The winner of the day — and probably a major winner of the convention — was probably the BGG preorder system. It was easy to use, and I was able to pick up every game I preordered except one today. It saves everybody time. (Picking up preorders in advance seems to be acceptable. But games are not typically sold on Wednesday.)
What’s going to be hot?
Judging from the preorders I saw being carried around, the buzz around the halls, where publishers are devoting their floorspace, and thumbs on the BGG preview (which are sometimes manipulated by publishers), I’d guess the following are the games with decent momentum heading into the fair. Keep in mind that I left off expansions, and games that got a Gen Con release.
- Aftershock (Stronghold)
- Azul: Summer Pavilion (Plan B / Next Move)
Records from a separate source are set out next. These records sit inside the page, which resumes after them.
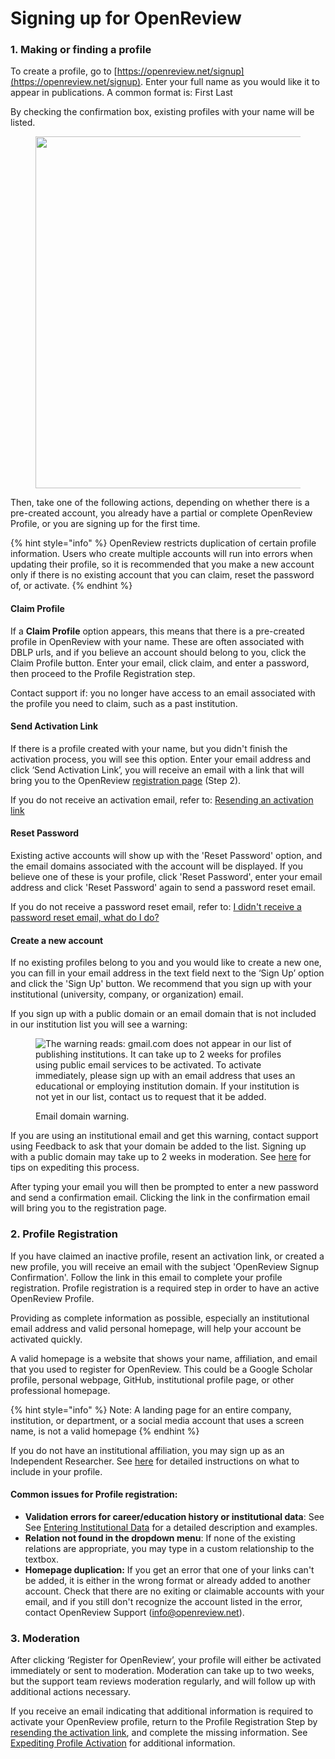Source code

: # Signing up for OpenReview

### 1. Making or finding a profile

To create a profile, go to [https://openreview.net/signup](https://openreview.net/signup). Enter your full name as you would like it to appear in publications. A common format is: First Last



By checking the confirmation box, existing profiles with your name will be listed.

<figure><img src="../../.gitbook/assets/Screenshot 2024-10-18 at 11.03.49 AM.png" alt="" width="563"><figcaption></figcaption></figure>

Then, take one of the following actions, depending on whether there is a pre-created account, you already have a partial or complete OpenReview Profile, or you are signing up for the first time.&#x20;

{% hint style="info" %}
OpenReview restricts duplication of certain profile information. Users who create multiple accounts will run into errors when updating their profile, so it is recommended that you make a new account only if there is no existing account that you can claim, reset the password of, or activate.
{% endhint %}

#### Claim Profile

If a **Claim Profile** option appears, this means that there is a pre-created profile in OpenReview with your name. These are often associated with DBLP urls, and if you believe an account should belong to you, click the Claim Profile button. Enter your email, click claim, and enter a password, then proceed to the Profile Registration step.

Contact support if: you no longer have access to an email associated with the profile you need to claim, such as a past institution.

#### **Send Activation Link**&#x20;

If there is a profile created with your name, but you didn't finish the activation process, you will see this option. Enter your email address and click ‘Send Activation Link’, you will receive an email with a link that will bring you to the OpenReview [registration page](signing-up-for-openreview.md#profile-registration) (Step 2).

If you do not receive an activation email, refer to: [Resending an activation link](resending-an-activation-link.md)

#### **Reset Password**&#x20;

Existing active accounts will show up with the 'Reset Password' option, and the email domains associated with the account will be displayed. If you believe one of these is your profile, click 'Reset Password', enter your email address and click 'Reset Password' again to send a password reset email.

If you do not receive a password reset email, refer to: [I didn't receive a password reset email, what do I do?](../frequently-asked-questions/i-didnt-receive-a-password-reset-email-what-do-i-do.md)

#### **Create a new account**&#x20;

If no existing profiles belong to you and you would like to create a new one, you can fill in your email address in the text field next to the ‘Sign Up’ option and click the 'Sign Up' button. We recommend that you sign up with your institutional (university, company, or organization) email.&#x20;

If you sign up with a public domain or an email domain that is not included in our institution list you will see a warning: &#x20;

<figure><img src="../../.gitbook/assets/Screen Shot 2024-01-04 at 5.02.31 PM.png" alt="The warning reads: gmail.com does not appear in our list of publishing institutions. It can take up to 2 weeks for profiles using public email services to be activated. To activate immediately, please sign up with an email address that uses an educational or employing institution domain. If your institution is not yet in our list, contact us to request that it be added."><figcaption><p>Email domain warning.</p></figcaption></figure>

If you are using an institutional email and get this warning, contact support using Feedback to ask that your domain be added to the list. Signing up with a public domain may take up to 2 weeks in moderation. See [here](expediting-profile-activation.md) for tips on expediting this process.

After typing your email you will then be prompted to enter a new password and send a confirmation email. Clicking the link in the confirmation email will bring you to the registration page.

### **2. Profile Registration**&#x20;

If you have claimed an inactive profile, resent an activation link, or created a new profile, you will receive an email with the subject 'OpenReview Signup Confirmation'. Follow the link in this email to complete your profile registration. Profile registration is a required step in order to have an active OpenReview Profile.

Providing as complete information as possible, especially an institutional email address and valid personal homepage, will help your account be activated quickly.&#x20;

A valid homepage is a website that shows your name, affiliation, and email that you used to register for OpenReview. This could be a Google Scholar profile, personal webpage, GitHub, institutional profile page, or other professional homepage.&#x20;

{% hint style="info" %}
Note: A landing page for an entire company, institution, or department, or a social media account that uses a screen name, is not a valid homepage
{% endhint %}

If you do not have an institutional affiliation, you may sign up as an Independent Researcher. See [here](../frequently-asked-questions/i-am-an-independent-researcher-how-do-i-sign-up.md) for detailed instructions on what to include in your profile.

#### Common issues for Profile registration:

* **Validation errors for career/education history or institutional data**:  See See [Entering Institutional Data](entering-institutional-data.md) for a detailed description and examples.
* **Relation not found in the dropdown menu**: If none of the existing relations are appropriate, you may type in a custom relationship to the textbox.
* **Homepage duplication:** If you get an error that one of your links can't be added, it is either in the wrong format or already added to another account. Check that there are no exiting or claimable accounts with your email, and if you still don't recognize the account listed in the error, contact OpenReview Support (info@openreview.net).

### 3. Moderation

After clicking ‘Register for OpenReview’, your profile will either be activated immediately or sent to moderation. Moderation can take up to two weeks, but the support team reviews moderation regularly, and will follow up with additional actions necessary.&#x20;

If you receive an email indicating that additional information is required to activate your OpenReview profile, return to the Profile Registration Step by [resending the activation link](resending-an-activation-link.md), and complete the missing information. See [Expediting Profile Activation](expediting-profile-activation.md) for additional information.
- Barrage (Cranio Creations)
- The Castles of Burgundy (New Edition) (alea)
- Cooper Island (Capstone / Frosted)
- Expedition to Newdale (Lookout)
- Fast Sloths (2F / Stronghold)
- Glen More II (Funtails)
- It’s a Wonderful World (Blackrock)
- The Magnificent (Aporta)
- Maracaibo (Capstone)
- Marco Polo II (HiG)
- Masters of Renaissance (Cranio Creations)
- Nova Luna (Edition Spielwiese)
- The Offshore (Aporta)
- On the Underground (LudiCreations)
- Silver Bullet (Bezier)
- Suburbia Collector’s Edition (Bezier)
- Trismegistus: The Ultimate Formula (Board & Dice)
In the end, though, I only talked to a couple of dozen people, and my crowd is obviously centered on English speakers, so we’ll see what the Fairplay list and Geekbuzz list bear out. I’m sure I’m missing something. And a couple of games will inevitably be duds.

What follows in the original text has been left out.